Austin Nola is One of the Nation's Best Shortstops
Halfway through LSU's 2009 regular season, head coach Paul Mainieri knew he had to make some changes if the Tigers were going to make a run at the College World Series and a potential national championship.
After dropping a midweek game to in-state foe Nicholls State, LSU lost two of three at home to a struggling Tennessee squad and committed a season-high five errors in one contest. With the miscues piling up and the Tigers failing to turn double plays, Mainieri rolled the dice defensively and made a difficult decision.
He moved two of the Tigers' marquee players -- shortstop DJ LeMahieu and second baseman Ryan Schimpf -- to second and left field, respectively, in order to insert highly-touted but unproven freshman Austin Nola at short.
Nola, a local product from Catholic High School in Baton Rouge, remembers being a bit surprised when Mainieri approached him about the decision.
"I never really played that much," Nola said. "I got one start that whole year just to kind of see how things would go, but DJ was the guy (at shortstop) from Day 1.
"After we lost two out of three to Tennessee, he (Mainieri) came to me all of a sudden and told me we're going to make a move. He said, 'I'm going to let you play short for the next two games and see how you do from there. If you do well, we'll keep going, and if not, we'll make some more changes there.'"
While many freshmen would find the task of holding down one of the most challenging defensive positions for a national title contender overwhelming, Nola wasn't fazed much by the opportunity and credits Mainieri for keeping his mind at ease.
"I definitely felt pressure," Nola explained. "But on the other hand, I said to myself, 'What is there to lose? I will just go out there and help my team win and do whatever it takes. If it doesn't work out, then that's the way it was supposed to be, and if it does, then alright.'
"He took a lot of pressure off of me. He just told me to go out there and play good defense, don't worry about the bat and play hard."

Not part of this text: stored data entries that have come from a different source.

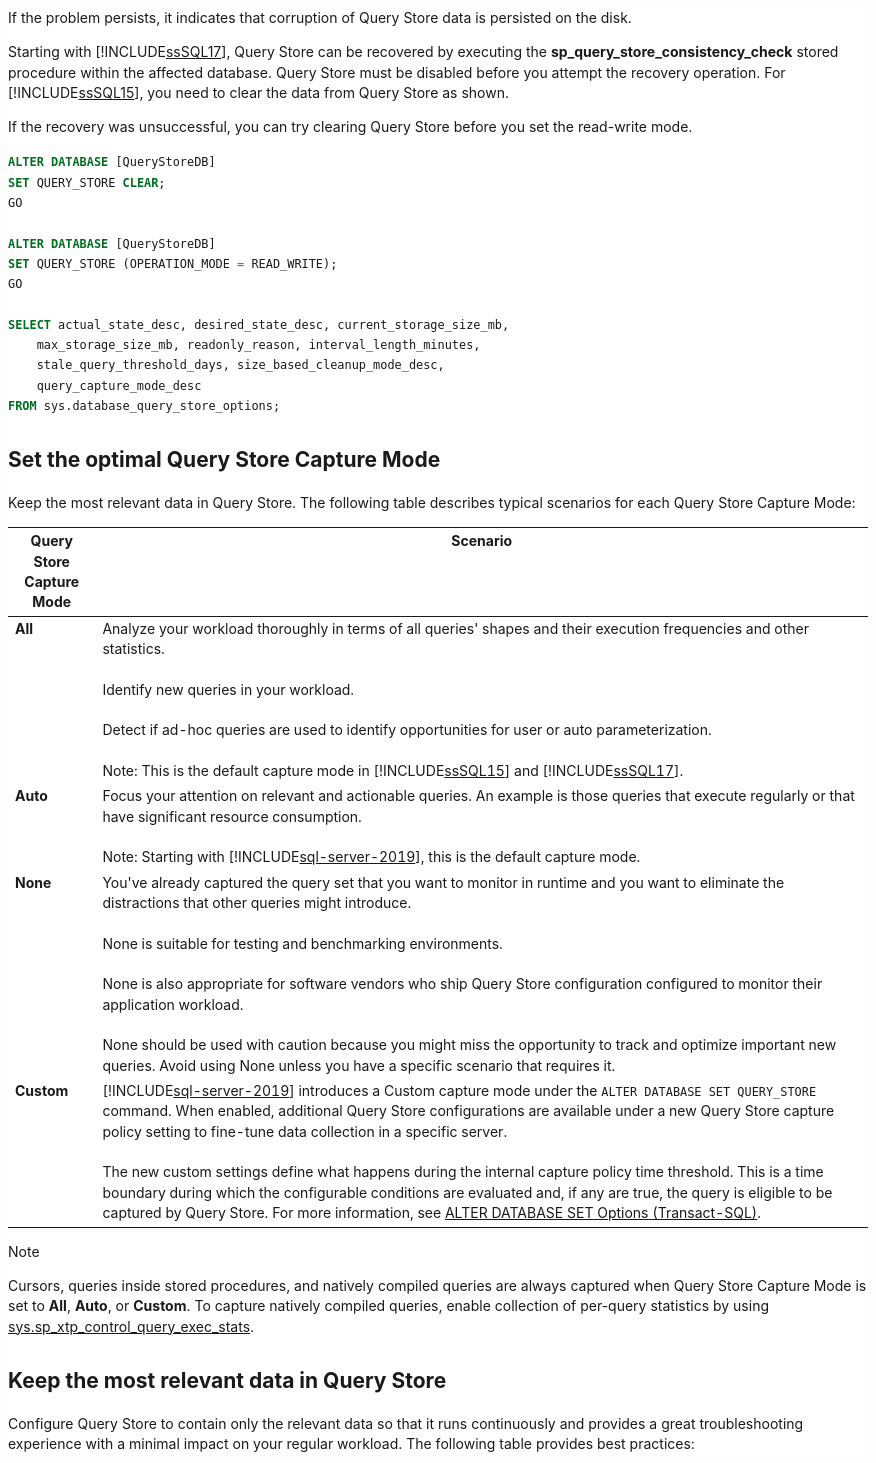 If the problem persists, it indicates that corruption of Query Store data is persisted on the disk.

Starting with [!INCLUDE[ssSQL17](../../includes/sssql17-md.md)], Query Store can be recovered by executing the **sp_query_store_consistency_check** stored procedure within the affected database. Query Store must be disabled before you attempt the recovery operation. For [!INCLUDE[ssSQL15](../../includes/sssql15-md.md)], you need to clear the data from Query Store as shown.

If the recovery was unsuccessful, you can try clearing Query Store before you set the read-write mode.

```sql
ALTER DATABASE [QueryStoreDB]
SET QUERY_STORE CLEAR;
GO

ALTER DATABASE [QueryStoreDB]
SET QUERY_STORE (OPERATION_MODE = READ_WRITE);
GO

SELECT actual_state_desc, desired_state_desc, current_storage_size_mb,
    max_storage_size_mb, readonly_reason, interval_length_minutes,
    stale_query_threshold_days, size_based_cleanup_mode_desc,
    query_capture_mode_desc
FROM sys.database_query_store_options;
```

## Set the optimal Query Store Capture Mode

Keep the most relevant data in Query Store. The following table describes typical scenarios for each Query Store Capture Mode:

|Query Store Capture Mode|Scenario|
|------------------------|--------------|
|**All**|Analyze your workload thoroughly in terms of all queries' shapes and their execution frequencies and other statistics.<br /><br /> Identify new queries in your workload.<br /><br /> Detect if ad-hoc queries are used to identify opportunities for user or auto parameterization.<br /><br />Note: This is the default capture mode in [!INCLUDE[ssSQL15](../../includes/sssql15-md.md)] and [!INCLUDE[ssSQL17](../../includes/sssql17-md.md)].|
|**Auto**|Focus your attention on relevant and actionable queries. An example is those queries that execute regularly or that have significant resource consumption.<br /><br />Note: Starting with [!INCLUDE[sql-server-2019](../../includes/sssqlv15-md.md)], this is the default capture mode.|
|**None**|You've already captured the query set that you want to monitor in runtime and you want to eliminate the distractions that other queries might introduce.<br /><br /> None is suitable for testing and benchmarking environments.<br /><br /> None is also appropriate for software vendors who ship Query Store configuration configured to monitor their application workload.<br /><br /> None should be used with caution because you might miss the opportunity to track and optimize important new queries. Avoid using None unless you have a specific scenario that requires it.|
|**Custom**|[!INCLUDE[sql-server-2019](../../includes/sssqlv15-md.md)] introduces a Custom capture mode under the `ALTER DATABASE SET QUERY_STORE` command. When enabled, additional Query Store configurations are available under a new Query Store capture policy setting to fine-tune data collection in a specific server.<br /><br />The new custom settings define what happens during the internal capture policy time threshold. This is a time boundary during which the configurable conditions are evaluated and, if any are true, the query is eligible to be captured by Query Store. For more information, see [ALTER DATABASE SET Options &#40;Transact-SQL&#41;](../../t-sql/statements/alter-database-transact-sql-set-options.md).|

> [!NOTE]
> Cursors, queries inside stored procedures, and natively compiled queries are always captured when Query Store Capture Mode is set to **All**, **Auto**, or **Custom**. To capture natively compiled queries, enable collection of per-query statistics by using [sys.sp_xtp_control_query_exec_stats](../../relational-databases/system-stored-procedures/sys-sp-xtp-control-query-exec-stats-transact-sql.md).

## Keep the most relevant data in Query Store

Configure Query Store to contain only the relevant data so that it runs continuously and provides a great troubleshooting experience with a minimal impact on your regular workload.
The following table provides best practices:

The move paid immediate dividends in the squad's first game under Mainieri's new defensive strategy as Nola made several stellar plays at short and helped turn three ground ball double plays in a win over Southeastern Louisiana.
He started every game at short from that point forward, solidifying the Tigers' defensive infield on their way to their sixth national championship. The team went 28-5 with Nola as its starting shortstop, and the freshman helped turn 15 double plays.
"Austin Nola is inordinately skilled as a shortstop," Mainieri said that season. "I think he can be one of the very best defensive shortstops around.
"I thought we could upgrade our infield defense by having a little bit more range and a chance to turn some double plays by making this move. It was a tough decision, but when you have great kids, then you can make moves that strengthen your team."
While Nola stood out defensively, he was still developing at the plate and struggled at times in that aspect of his game as a freshman. However, he made tremendous strides in the batter's box in his sophomore season, improving his batting average from .240 to .320 in a one-year span and evolving into a complete player.
"I would attribute that to my mental approach," Nola said. "I knew I had the ability to hit, but it really came down to competing because for some reason I always thought you had to have the best swing or be the strongest. But, in the end college baseball is not about having the best. It's about going out there and competing.
"I put too much pressure on myself to try to make my swing great, but all I had to do was go down there and compete, and that's what I learned."
LSU is off to another great start in 2011, and Nola is a big reason why as the junior is one of four Tigers who possessed an on-base plus slugging percentage over 1.000 through the first nine games while continuing to provide stellar defense up the middle.
However, he also recognizes that every season is a marathon with ups and downs throughout, and each game must be taken in stride.
"We always stress every game that every day is a new day, and no matter what happens the day before we have to put it behind us," Nola said. "Going out there and playing as well as we have, we understand that it's good for us. We learned a little about ourselves, but we know we have to put that behind us and turn the page."